# Exercise
One range is to be output from the listing below, exactly as written: the line with "Vimeo: 132822988" to the line with "<https://ftp.mozilla.org/pub/mozilla.org/labs/fxos-simulator/>", both kept.

# Material to process
§
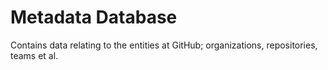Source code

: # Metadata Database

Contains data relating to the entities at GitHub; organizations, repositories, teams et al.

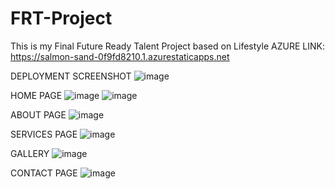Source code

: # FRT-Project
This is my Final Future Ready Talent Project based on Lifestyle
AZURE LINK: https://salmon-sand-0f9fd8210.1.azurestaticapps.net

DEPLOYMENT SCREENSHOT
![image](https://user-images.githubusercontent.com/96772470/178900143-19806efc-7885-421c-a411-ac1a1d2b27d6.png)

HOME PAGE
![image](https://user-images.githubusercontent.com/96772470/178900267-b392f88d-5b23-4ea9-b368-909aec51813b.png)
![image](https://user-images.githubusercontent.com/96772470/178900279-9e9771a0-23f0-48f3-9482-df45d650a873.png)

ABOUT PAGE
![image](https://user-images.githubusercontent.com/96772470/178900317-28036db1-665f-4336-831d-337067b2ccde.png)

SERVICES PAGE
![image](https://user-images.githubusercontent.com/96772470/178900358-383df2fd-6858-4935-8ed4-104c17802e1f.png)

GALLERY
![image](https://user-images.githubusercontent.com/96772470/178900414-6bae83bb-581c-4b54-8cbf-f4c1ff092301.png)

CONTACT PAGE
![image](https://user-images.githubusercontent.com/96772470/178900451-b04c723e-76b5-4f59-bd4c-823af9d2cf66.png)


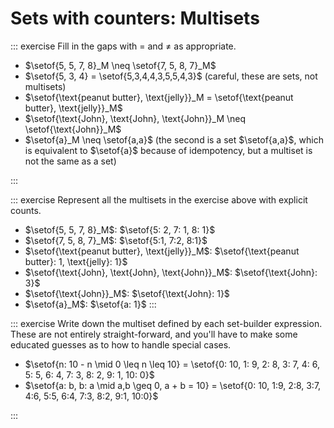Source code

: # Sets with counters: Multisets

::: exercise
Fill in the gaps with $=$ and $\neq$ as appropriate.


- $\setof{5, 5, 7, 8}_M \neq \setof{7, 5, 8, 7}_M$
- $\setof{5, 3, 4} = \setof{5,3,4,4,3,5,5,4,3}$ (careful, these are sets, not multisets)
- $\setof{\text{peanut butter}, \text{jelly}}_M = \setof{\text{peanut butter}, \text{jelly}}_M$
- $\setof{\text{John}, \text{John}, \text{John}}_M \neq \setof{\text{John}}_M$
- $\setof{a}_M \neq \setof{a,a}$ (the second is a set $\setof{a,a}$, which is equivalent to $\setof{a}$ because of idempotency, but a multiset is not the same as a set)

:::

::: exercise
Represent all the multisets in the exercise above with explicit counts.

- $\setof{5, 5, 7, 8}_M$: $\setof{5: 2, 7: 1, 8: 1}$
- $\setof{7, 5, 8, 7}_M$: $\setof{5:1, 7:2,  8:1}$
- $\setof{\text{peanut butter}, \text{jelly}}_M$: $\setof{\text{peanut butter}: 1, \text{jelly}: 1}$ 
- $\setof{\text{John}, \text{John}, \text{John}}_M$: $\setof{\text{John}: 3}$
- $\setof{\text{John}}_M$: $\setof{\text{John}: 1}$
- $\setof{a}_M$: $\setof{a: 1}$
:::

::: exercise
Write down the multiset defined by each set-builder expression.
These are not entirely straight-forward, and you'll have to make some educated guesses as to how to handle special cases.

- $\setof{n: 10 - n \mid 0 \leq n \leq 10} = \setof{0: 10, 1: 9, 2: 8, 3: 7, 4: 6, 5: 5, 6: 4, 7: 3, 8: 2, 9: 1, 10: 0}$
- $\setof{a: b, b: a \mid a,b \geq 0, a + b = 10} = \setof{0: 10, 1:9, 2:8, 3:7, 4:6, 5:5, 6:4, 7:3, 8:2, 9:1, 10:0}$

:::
§
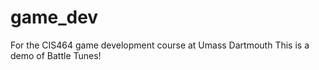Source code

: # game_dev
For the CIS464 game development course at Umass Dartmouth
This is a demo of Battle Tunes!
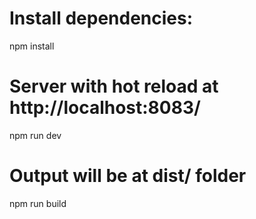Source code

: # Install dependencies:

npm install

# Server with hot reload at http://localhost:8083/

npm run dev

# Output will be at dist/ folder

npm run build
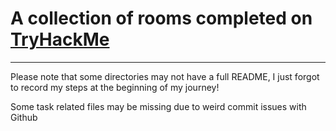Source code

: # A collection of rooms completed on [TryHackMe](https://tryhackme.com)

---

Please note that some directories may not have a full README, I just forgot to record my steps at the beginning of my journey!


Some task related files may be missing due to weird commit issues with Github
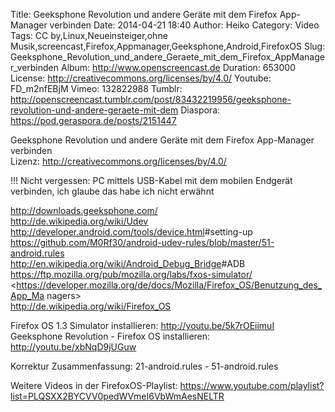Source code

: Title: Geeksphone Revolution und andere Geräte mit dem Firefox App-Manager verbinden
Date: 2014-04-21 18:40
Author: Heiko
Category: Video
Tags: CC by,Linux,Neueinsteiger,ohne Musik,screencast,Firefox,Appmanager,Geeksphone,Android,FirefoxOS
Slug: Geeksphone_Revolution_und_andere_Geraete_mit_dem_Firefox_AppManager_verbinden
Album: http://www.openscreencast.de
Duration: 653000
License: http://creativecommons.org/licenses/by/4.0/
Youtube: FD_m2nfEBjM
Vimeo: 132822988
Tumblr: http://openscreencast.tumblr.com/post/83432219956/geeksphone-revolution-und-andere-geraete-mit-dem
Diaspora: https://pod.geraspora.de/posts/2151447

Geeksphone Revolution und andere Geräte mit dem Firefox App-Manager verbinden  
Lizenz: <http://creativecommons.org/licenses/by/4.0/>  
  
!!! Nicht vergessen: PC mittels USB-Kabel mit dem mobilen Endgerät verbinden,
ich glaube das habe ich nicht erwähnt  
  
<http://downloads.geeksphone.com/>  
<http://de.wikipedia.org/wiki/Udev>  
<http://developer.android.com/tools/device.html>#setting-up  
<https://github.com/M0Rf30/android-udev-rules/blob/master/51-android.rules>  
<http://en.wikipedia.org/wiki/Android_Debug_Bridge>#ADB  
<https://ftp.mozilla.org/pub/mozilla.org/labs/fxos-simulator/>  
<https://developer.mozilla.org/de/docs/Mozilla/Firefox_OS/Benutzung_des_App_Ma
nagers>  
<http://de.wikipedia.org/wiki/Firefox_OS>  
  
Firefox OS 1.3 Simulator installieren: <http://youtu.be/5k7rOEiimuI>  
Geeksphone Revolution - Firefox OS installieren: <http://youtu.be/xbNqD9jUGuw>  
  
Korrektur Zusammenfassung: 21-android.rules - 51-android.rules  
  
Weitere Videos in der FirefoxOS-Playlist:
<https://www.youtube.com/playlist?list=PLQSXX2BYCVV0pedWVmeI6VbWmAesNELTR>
§
# Reply to the exercise
Vimeo: 132822988
Tumblr: http://openscreencast.tumblr.com/post/83432219956/geeksphone-revolution-und-andere-geraete-mit-dem
Diaspora: https://pod.geraspora.de/posts/2151447

Geeksphone Revolution und andere Geräte mit dem Firefox App-Manager verbinden  
Lizenz: <http://creativecommons.org/licenses/by/4.0/>  
  
!!! Nicht vergessen: PC mittels USB-Kabel mit dem mobilen Endgerät verbinden,
ich glaube das habe ich nicht erwähnt  
  
<http://downloads.geeksphone.com/>  
<http://de.wikipedia.org/wiki/Udev>  
<http://developer.android.com/tools/device.html>#setting-up  
<https://github.com/M0Rf30/android-udev-rules/blob/master/51-android.rules>  
<http://en.wikipedia.org/wiki/Android_Debug_Bridge>#ADB  
<https://ftp.mozilla.org/pub/mozilla.org/labs/fxos-simulator/>  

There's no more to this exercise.